Kenney acknowledged he has locked horns with Justin Trudeau on many energy issues, but said the prime minister had been as good as his word on the Trans Mountain project.
“I have my disagreements with Prime Minister Trudeau on a number of issues ... but I think they did realize there has to be at least one project that gets Canadian energy to global markets so we can get a fair price,” Kenney said in Montreal, where he has been pitching his province as a reliable energy provider.
“I think this government understands there has to be a balance, and we agree - a balance between economic growth and environmental responsibility.”
The Federal Court of Appeal's three judges unanimously ruled to dismiss four challenges by First Nations in British Columbia that had been filed after Ottawa approved the pipeline expansion for a second time.
They had argued that the government's second set of consultations with Indigenous people had already predetermined the outcome.
“I want to underscore that the decision today said 129 First Nations groups were consulted and at least 120 were in favour or not opposed. That's the number we should keep our eye fixed on,” said Kenney.
“I know that most of the coverage is focused on two or three groups who remain opposed. We also need to listen to the 120 who are in favour or not opposed. That's what the court did today.”
The expansion project would triple the amount of bitumen shipped from northern Alberta to the west coast and from there to overseas markets.
The province has pushed for the project as an answer to higher unemployment rates and multibillion-dollar budget deficits due to depressed oil prices.
NDP Opposition Leader Rachel Notley, who was premier when the project was first approved, hailed the court decision as good for Canadians.
She suggested the project owes its survival in part to her government's working with the Liberals, which eventually led to the federal government buying the project to keep it going when operator Kinder Morgan Canada pulled the plug in 2018.

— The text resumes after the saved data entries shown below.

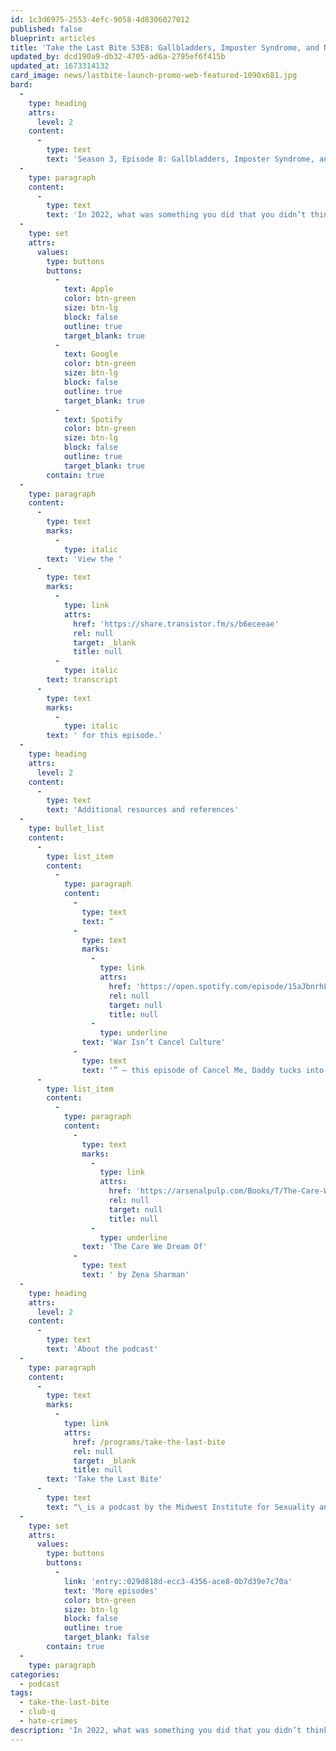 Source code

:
 ```yaml
---
id: 1c3d6975-2553-4efc-9058-4d8306027012
published: false
blueprint: articles
title: 'Take the Last Bite S3E8: Gallbladders, Imposter Syndrome, and No-Contact with Family'
updated_by: dcd190a9-db32-4705-ad6a-2795ef6f415b
updated_at: 1673314132
card_image: news/lastbite-launch-promo-web-featured-1090x681.jpg
bard:
  -
    type: heading
    attrs:
      level: 2
    content:
      -
        type: text
        text: 'Season 3, Episode 8: Gallbladders, Imposter Syndrome, and No-Contact with Family'
  -
    type: paragraph
    content:
      -
        type: text
        text: 'In 2022, what was something you did that you didn’t think was possible? In this small bites series, we sink our teeth into this question and more as we discuss overcoming imposter syndrome as a web developer (05:19), seeking answers through a faulty healthcare system (25:45), and the hard choice of going no-contact with a family member (54:16).'
  -
    type: set
    attrs:
      values:
        type: buttons
        buttons:
          -
            text: Apple
            color: btn-green
            size: btn-lg
            block: false
            outline: true
            target_blank: true
          -
            text: Google
            color: btn-green
            size: btn-lg
            block: false
            outline: true
            target_blank: true
          -
            text: Spotify
            color: btn-green
            size: btn-lg
            block: false
            outline: true
            target_blank: true
        contain: true
  -
    type: paragraph
    content:
      -
        type: text
        marks:
          -
            type: italic
        text: 'View the '
      -
        type: text
        marks:
          -
            type: link
            attrs:
              href: 'https://share.transistor.fm/s/b6eceeae'
              rel: null
              target: _blank
              title: null
          -
            type: italic
        text: transcript
      -
        type: text
        marks:
          -
            type: italic
        text: ' for this episode.'
  -
    type: heading
    attrs:
      level: 2
    content:
      -
        type: text
        text: 'Additional resources and references'
  -
    type: bullet_list
    content:
      -
        type: list_item
        content:
          -
            type: paragraph
            content:
              -
                type: text
                text: “
              -
                type: text
                marks:
                  -
                    type: link
                    attrs:
                      href: 'https://open.spotify.com/episode/15aJbnrhL0pUjK57i4hGk9?si=oarSSxBzRSiTRVgA4NG6bg'
                      rel: null
                      target: null
                      title: null
                  -
                    type: underline
                text: 'War Isn’t Cancel Culture'
              -
                type: text
                text: '” – this episode of Cancel Me, Daddy tucks into the outlandish claims conservative media made connecting Russia’s invasion of Ukraine with pronoun usage'
      -
        type: list_item
        content:
          -
            type: paragraph
            content:
              -
                type: text
                marks:
                  -
                    type: link
                    attrs:
                      href: 'https://arsenalpulp.com/Books/T/The-Care-We-Dream-Of'
                      rel: null
                      target: null
                      title: null
                  -
                    type: underline
                text: 'The Care We Dream Of'
              -
                type: text
                text: ' by Zena Sharman'
  -
    type: heading
    attrs:
      level: 2
    content:
      -
        type: text
        text: 'About the podcast'
  -
    type: paragraph
    content:
      -
        type: text
        marks:
          -
            type: link
            attrs:
              href: /programs/take-the-last-bite
              rel: null
              target: _blank
              title: null
        text: 'Take the Last Bite'
      -
        type: text
        text: "\_is a podcast by the Midwest Institute for Sexuality and Gender Diversity. It's a direct counter to the Midwest Nice mentality— highlighting advocacy and activism by queer/trans communities in the Midwest region. Through each episode, we're aiming to unearth the often disregarded and unacknowledged contributions of queer and trans folks to social change through interviews, casual conversations and reflections on Midwest queer time, space, and place.\_"
  -
    type: set
    attrs:
      values:
        type: buttons
        buttons:
          -
            link: 'entry::029d818d-ecc3-4356-ace8-0b7d39e7c70a'
            text: 'More episodes'
            color: btn-green
            size: btn-lg
            block: false
            outline: true
            target_blank: false
        contain: true
  -
    type: paragraph
categories:
  - podcast
tags:
  - take-the-last-bite
  - club-q
  - hate-crimes
description: 'In 2022, what was something you did that you didn’t think was possible? In this small bites series, we sink our teeth into this question and more as we discuss overcoming imposter syndrome as a web developer (05:19), seeking answers through a faulty healthcare system (25:45), and the hard choice of going no-contact with a family member (54:16).'
---
```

Notley said her government brought a majority of Canadians on side with the project as a fair balance between the economy and the environment.
She suggested Trans Mountain is alive not because of Kenney and his adversarial approach to Ottawa, but in spite of him.
“This is something we can say that the current premier really has not had a lot to do with,” Notley said in Edmonton.
“And I'm not entirely convinced that we would have gotten the federal government to do what they did (to keep the project alive) had we been in a different political situation 2 1/2 years ago.”